[Collected data]:

:::

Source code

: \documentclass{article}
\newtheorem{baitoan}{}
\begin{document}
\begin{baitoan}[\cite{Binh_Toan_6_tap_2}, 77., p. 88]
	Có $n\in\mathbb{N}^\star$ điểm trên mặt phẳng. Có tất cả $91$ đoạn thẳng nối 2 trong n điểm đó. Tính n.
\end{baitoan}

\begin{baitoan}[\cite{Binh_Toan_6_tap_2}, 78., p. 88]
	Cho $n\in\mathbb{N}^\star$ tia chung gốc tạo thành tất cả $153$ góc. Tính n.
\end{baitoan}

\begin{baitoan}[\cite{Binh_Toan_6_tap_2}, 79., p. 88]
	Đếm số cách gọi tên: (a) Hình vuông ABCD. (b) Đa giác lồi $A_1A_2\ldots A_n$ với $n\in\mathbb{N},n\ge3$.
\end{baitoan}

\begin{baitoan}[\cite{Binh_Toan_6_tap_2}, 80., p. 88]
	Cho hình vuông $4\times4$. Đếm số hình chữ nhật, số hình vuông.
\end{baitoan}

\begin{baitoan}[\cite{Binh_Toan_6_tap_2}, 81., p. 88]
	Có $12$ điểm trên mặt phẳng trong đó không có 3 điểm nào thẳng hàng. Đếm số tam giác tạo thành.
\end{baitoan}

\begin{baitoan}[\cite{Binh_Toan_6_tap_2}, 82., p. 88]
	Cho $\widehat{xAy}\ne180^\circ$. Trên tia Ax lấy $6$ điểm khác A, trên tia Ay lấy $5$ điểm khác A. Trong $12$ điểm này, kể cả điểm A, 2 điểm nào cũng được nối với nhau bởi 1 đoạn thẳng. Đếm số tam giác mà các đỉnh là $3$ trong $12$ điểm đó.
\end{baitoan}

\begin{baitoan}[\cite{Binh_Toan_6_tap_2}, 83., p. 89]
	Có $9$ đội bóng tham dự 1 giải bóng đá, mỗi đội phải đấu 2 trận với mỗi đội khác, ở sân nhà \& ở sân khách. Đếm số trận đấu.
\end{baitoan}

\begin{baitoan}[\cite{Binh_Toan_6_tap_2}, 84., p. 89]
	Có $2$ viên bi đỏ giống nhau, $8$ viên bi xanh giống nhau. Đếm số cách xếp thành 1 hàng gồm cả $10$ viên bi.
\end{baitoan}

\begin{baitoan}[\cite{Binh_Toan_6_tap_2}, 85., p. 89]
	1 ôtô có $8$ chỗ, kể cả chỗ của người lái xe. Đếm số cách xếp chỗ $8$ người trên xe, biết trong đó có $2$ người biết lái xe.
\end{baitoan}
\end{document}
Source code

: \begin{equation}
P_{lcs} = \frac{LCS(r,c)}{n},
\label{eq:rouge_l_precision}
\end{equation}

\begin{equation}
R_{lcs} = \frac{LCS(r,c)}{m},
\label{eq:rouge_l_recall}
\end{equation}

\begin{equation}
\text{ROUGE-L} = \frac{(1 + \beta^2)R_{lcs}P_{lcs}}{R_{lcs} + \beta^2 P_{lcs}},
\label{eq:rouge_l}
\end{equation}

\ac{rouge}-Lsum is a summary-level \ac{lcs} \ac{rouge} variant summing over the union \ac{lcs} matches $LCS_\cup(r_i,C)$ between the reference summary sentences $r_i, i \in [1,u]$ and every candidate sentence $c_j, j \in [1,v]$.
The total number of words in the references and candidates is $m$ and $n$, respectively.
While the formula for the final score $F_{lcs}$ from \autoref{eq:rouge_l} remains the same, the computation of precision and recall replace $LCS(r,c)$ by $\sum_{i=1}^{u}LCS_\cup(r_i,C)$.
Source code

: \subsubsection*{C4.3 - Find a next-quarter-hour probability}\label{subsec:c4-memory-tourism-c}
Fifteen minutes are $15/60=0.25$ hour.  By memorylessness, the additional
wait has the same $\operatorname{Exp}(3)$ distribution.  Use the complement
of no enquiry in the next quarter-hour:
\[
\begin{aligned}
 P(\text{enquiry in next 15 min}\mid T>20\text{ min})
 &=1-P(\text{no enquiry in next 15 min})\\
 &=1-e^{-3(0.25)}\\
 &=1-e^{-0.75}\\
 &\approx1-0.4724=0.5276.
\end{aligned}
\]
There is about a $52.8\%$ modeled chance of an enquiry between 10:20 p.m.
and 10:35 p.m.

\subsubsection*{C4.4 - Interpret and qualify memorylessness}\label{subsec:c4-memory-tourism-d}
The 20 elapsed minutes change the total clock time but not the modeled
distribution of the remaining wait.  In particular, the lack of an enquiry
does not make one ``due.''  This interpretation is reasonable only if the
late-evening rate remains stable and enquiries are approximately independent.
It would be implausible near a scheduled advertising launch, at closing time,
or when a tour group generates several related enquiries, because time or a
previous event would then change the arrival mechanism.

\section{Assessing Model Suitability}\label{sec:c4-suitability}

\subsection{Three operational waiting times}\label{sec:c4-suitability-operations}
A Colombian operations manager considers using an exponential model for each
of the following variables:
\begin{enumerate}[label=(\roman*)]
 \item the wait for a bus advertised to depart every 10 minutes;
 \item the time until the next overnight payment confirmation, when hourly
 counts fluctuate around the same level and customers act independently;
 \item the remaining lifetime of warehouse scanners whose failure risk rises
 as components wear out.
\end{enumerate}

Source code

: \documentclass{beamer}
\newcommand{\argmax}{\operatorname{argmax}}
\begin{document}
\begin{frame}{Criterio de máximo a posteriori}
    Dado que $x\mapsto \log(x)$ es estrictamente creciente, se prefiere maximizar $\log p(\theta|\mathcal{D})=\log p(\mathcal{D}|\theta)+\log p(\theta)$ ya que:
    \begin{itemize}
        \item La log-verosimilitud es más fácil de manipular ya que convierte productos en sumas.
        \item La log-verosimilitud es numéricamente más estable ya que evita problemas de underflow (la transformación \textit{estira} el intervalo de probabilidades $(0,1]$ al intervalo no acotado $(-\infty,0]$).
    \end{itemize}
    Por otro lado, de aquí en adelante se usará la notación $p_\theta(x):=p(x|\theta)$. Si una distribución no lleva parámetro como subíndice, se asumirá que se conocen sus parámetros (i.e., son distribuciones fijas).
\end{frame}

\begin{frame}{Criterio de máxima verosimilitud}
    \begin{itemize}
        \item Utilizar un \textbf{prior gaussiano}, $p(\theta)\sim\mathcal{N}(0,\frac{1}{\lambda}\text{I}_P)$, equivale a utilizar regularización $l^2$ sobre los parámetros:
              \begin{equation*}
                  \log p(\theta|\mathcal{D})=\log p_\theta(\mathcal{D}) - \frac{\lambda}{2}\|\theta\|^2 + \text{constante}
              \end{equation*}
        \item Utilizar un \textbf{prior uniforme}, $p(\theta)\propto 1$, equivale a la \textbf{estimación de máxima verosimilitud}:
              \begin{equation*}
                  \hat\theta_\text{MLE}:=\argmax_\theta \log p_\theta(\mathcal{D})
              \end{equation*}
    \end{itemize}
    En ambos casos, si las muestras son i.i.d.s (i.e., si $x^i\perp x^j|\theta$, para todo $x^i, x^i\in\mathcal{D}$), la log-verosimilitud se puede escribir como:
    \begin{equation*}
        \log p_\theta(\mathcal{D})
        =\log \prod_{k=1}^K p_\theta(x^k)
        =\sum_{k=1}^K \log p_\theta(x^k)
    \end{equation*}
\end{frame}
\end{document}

:::

[Exercise goal]:
Every line from the data above that contains "mathbb" must appear in the answer.

[Solved problem]:
	Có $n\in\mathbb{N}^\star$ điểm trên mặt phẳng. Có tất cả $91$ đoạn thẳng nối 2 trong n điểm đó. Tính n.
	Cho $n\in\mathbb{N}^\star$ tia chung gốc tạo thành tất cả $153$ góc. Tính n.
	Đếm số cách gọi tên: (a) Hình vuông ABCD. (b) Đa giác lồi $A_1A_2\ldots A_n$ với $n\in\mathbb{N},n\ge3$.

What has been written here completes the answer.